She also struggled spiritually—existentially. Particularly with how her chronic problems and an all-loving God could possibly exist together in the same universe. Sometimes we speak about that abstractly, the problem of evil and heavenly benevolence. But for her it wasn’t merely theoretical, but deeply personal. At times Lisa wondered if she could belong to God when she was so angry with him, and at other times she had doubts about the whole enterprise.
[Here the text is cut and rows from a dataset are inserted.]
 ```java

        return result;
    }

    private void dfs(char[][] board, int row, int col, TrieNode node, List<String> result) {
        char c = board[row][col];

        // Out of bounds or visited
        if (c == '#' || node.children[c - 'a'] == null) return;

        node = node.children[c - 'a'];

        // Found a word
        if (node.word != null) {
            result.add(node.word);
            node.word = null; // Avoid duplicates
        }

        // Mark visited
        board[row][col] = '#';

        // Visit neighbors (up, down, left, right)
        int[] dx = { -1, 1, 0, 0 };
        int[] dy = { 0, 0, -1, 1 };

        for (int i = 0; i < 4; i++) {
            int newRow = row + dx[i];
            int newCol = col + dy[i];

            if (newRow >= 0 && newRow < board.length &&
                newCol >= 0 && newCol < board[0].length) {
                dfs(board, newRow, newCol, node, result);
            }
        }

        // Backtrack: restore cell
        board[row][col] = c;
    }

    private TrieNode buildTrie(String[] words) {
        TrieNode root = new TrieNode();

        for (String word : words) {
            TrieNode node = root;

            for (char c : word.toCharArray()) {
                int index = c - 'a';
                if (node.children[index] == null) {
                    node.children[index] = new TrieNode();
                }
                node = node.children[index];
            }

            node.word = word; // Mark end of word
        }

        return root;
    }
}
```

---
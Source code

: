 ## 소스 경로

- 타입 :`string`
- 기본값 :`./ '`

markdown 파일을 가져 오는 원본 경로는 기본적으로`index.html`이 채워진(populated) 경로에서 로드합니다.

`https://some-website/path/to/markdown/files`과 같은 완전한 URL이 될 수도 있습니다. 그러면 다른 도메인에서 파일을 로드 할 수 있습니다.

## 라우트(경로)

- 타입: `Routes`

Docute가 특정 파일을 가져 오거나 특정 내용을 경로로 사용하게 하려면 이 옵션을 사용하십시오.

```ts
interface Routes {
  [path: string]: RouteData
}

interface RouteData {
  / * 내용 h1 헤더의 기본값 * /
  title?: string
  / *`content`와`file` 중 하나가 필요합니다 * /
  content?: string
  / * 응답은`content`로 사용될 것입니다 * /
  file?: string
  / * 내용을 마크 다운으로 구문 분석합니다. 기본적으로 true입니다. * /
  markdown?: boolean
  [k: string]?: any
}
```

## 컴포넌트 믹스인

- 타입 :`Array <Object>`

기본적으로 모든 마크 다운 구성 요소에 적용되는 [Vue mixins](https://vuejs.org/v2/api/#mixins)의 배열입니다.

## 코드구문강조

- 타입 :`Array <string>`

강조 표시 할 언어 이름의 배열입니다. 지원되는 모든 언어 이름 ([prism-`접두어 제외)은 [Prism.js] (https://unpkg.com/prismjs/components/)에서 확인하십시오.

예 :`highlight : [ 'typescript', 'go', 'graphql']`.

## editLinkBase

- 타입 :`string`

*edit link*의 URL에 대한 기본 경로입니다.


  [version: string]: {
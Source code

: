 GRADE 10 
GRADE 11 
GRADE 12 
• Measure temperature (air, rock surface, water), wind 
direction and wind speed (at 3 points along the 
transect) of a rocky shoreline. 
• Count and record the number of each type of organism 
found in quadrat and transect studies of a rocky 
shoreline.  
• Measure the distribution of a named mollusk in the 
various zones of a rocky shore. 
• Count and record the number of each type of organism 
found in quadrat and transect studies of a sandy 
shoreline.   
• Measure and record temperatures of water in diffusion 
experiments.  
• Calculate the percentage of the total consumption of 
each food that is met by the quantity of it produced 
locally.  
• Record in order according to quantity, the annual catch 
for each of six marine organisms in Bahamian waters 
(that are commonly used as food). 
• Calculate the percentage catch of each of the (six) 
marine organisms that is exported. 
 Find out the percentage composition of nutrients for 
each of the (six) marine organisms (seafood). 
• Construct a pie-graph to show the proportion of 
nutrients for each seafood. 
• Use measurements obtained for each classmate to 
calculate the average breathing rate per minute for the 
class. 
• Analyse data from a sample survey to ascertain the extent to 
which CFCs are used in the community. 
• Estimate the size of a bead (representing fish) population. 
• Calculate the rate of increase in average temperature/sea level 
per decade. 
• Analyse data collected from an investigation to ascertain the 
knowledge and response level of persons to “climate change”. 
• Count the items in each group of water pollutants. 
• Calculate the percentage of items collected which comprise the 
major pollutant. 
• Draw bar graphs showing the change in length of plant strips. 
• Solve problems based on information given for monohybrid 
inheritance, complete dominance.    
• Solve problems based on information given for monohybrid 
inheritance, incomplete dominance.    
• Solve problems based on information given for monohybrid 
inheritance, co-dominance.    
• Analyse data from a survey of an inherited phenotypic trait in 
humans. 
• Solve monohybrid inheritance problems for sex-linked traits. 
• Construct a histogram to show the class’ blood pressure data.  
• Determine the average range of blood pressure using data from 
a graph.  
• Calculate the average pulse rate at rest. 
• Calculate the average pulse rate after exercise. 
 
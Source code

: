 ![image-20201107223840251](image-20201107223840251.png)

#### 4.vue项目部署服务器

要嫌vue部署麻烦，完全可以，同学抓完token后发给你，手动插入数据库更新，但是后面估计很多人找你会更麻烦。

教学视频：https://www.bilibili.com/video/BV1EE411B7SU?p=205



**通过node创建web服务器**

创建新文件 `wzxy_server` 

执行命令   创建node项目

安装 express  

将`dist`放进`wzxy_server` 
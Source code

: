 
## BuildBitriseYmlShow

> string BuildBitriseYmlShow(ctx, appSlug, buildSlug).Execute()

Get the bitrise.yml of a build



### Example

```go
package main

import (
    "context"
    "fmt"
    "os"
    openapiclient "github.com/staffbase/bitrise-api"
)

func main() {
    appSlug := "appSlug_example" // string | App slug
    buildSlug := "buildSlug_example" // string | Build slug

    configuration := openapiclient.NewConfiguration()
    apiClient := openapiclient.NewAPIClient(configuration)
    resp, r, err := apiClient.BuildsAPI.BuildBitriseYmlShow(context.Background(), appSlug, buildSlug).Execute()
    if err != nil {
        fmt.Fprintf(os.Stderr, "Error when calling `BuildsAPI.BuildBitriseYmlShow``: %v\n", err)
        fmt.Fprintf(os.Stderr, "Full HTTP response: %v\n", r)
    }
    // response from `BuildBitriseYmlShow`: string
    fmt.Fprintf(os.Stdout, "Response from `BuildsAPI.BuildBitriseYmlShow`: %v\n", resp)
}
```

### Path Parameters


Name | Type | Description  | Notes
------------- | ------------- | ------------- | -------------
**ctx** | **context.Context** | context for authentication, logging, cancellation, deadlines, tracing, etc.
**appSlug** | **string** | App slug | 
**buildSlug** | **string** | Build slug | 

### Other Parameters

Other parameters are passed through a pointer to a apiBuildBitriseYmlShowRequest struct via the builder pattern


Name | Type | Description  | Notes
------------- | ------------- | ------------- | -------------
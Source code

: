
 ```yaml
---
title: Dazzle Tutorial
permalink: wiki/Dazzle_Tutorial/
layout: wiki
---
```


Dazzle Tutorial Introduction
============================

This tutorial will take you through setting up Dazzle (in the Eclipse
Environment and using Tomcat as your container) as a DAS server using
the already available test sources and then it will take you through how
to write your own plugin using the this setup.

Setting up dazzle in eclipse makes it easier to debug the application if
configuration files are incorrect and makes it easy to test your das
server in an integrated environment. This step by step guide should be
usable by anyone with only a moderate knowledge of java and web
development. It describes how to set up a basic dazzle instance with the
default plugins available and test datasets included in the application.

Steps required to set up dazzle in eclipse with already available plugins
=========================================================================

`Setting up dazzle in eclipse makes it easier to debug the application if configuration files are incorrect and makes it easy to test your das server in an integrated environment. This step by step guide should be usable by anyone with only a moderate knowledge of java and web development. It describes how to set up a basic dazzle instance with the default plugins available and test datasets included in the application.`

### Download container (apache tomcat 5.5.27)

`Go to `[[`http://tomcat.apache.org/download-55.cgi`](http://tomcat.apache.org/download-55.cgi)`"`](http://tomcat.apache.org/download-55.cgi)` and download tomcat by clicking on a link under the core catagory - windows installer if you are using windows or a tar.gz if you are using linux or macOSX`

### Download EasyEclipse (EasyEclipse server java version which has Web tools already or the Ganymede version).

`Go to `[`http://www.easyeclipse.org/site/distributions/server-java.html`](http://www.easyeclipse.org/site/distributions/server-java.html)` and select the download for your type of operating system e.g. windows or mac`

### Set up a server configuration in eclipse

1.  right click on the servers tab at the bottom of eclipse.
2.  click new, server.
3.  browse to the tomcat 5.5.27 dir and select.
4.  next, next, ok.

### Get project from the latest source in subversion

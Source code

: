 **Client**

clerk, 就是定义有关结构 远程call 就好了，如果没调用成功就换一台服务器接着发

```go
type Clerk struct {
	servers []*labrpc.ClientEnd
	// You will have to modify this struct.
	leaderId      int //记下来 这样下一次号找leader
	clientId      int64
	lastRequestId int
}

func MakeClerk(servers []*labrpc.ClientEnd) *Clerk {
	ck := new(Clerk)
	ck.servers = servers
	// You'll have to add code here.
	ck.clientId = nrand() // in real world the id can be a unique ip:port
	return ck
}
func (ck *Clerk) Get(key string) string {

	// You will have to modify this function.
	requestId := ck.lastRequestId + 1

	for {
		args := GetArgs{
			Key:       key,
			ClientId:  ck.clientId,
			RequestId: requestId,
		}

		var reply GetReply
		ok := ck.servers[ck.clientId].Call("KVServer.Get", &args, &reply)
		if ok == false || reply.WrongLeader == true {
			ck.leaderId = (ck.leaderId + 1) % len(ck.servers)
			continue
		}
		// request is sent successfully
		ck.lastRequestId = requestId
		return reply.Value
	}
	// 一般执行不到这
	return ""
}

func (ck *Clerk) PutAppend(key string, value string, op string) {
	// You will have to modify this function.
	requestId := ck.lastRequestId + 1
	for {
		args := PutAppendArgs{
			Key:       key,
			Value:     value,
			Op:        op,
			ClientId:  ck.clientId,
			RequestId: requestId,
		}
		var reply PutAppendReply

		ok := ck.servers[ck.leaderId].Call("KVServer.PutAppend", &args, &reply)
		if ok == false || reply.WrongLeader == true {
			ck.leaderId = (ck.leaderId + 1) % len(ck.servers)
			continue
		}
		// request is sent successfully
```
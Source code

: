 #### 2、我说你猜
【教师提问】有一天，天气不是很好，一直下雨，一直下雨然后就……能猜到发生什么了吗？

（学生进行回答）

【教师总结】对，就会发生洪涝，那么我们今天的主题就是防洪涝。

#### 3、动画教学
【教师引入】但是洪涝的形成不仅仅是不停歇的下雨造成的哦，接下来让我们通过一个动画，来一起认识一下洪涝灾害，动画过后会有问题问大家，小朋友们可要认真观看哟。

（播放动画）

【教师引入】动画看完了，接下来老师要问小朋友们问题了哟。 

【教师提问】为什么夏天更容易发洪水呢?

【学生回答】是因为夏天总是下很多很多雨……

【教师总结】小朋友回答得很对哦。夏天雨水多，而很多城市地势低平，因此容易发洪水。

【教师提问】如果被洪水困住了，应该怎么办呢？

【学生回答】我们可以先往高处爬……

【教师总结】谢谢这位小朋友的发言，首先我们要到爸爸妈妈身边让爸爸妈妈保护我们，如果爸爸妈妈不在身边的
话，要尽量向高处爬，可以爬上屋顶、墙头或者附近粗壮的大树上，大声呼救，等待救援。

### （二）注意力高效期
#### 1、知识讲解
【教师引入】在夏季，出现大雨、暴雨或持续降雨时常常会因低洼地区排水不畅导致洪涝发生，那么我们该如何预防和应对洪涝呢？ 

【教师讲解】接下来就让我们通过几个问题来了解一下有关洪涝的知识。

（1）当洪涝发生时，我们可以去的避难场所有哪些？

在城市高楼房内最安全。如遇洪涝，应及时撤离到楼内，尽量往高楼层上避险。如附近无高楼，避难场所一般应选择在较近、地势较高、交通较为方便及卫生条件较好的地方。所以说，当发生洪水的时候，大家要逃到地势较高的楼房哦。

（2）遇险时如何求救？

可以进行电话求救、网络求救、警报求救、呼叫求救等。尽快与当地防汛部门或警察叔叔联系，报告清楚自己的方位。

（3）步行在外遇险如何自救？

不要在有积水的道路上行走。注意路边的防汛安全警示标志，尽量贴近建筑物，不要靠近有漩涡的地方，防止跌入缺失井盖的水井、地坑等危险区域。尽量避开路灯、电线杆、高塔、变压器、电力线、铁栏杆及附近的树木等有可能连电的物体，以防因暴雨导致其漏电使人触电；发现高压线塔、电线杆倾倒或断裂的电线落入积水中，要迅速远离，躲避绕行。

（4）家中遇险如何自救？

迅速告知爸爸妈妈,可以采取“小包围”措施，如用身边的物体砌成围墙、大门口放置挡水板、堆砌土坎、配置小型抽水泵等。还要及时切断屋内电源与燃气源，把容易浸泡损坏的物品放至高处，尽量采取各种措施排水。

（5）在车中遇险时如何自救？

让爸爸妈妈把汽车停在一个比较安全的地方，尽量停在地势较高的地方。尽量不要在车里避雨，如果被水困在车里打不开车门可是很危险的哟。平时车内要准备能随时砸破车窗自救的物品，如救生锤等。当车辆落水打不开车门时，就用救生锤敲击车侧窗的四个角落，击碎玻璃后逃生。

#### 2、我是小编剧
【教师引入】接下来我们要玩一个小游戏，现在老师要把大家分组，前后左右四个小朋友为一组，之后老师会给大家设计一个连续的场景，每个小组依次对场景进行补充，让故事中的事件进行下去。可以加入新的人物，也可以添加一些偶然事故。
But, she kept asking questions, she kept pressing forward, she kept reading and thinking and enquiring. I told her that she reminded me of the Old Testament patriarch, Jacob, which she thought was an insult and it wasn’t (laughter). I said, “No, Jacob was one who wrestled with God” —the name Israel—he wrestled with God, and that’s what you do, Lisa. And I admire that. And while Lisa felt there were times when she lost her grip on Christ, Christ—never for a second—lost his grip on her. We have this vow from John chapter ten. “No one—and in the Greek that means no one—will snatch you out of my hand.”

Remember

Lisa had a beautiful, and complex life, and it is a life worth remembering. And that is in major part why we are here. To remember. This was Job’s request. To be memorialized. Interestingly enough, this request was granted. Job’s words were written on every Bible ever printed. And chiseled into countless monuments throughout the world. He was never forgotten. And while Lisa’s name is not written on the pages of sacred scripture, it is tattooed upon the fleshy palms of a risen, living Christ. And thus her name will endure beyond the ending of the world.

My pastoral directive for us, is not to forget Lisa. Tell the stories, tell them frequently, and let the emotions pour. And do not forget to love those who love her. Her husband and children must now cultivate a life without Lisa’s immediacy, and they have no easy task ahead of them. And we cannot ease all of that pain, but we can ease some of it. The best thing we can do for the W__s is to be present, to weep with them, and to refrain from behaving like Job’s friends who attempted to explain away his pain. Rather than listen to it. So let us remember Lisa and those whom she loved.

That’s something about memory. Now something about hope.

Hope

Job turns on a dime. The first portion of his speech is fairly dark, but at this moment he has a breathtaking and transcendent insight. It goes against the grain of his current circumstances. And he says, in the very next verse, “For I know that my Redeemer lives, and at the last he will stand upon the earth. And after my skin has been thus destroyed, yet in my flesh I shall see God, whom I shall see for myself and my eyes shall behold him, not another.”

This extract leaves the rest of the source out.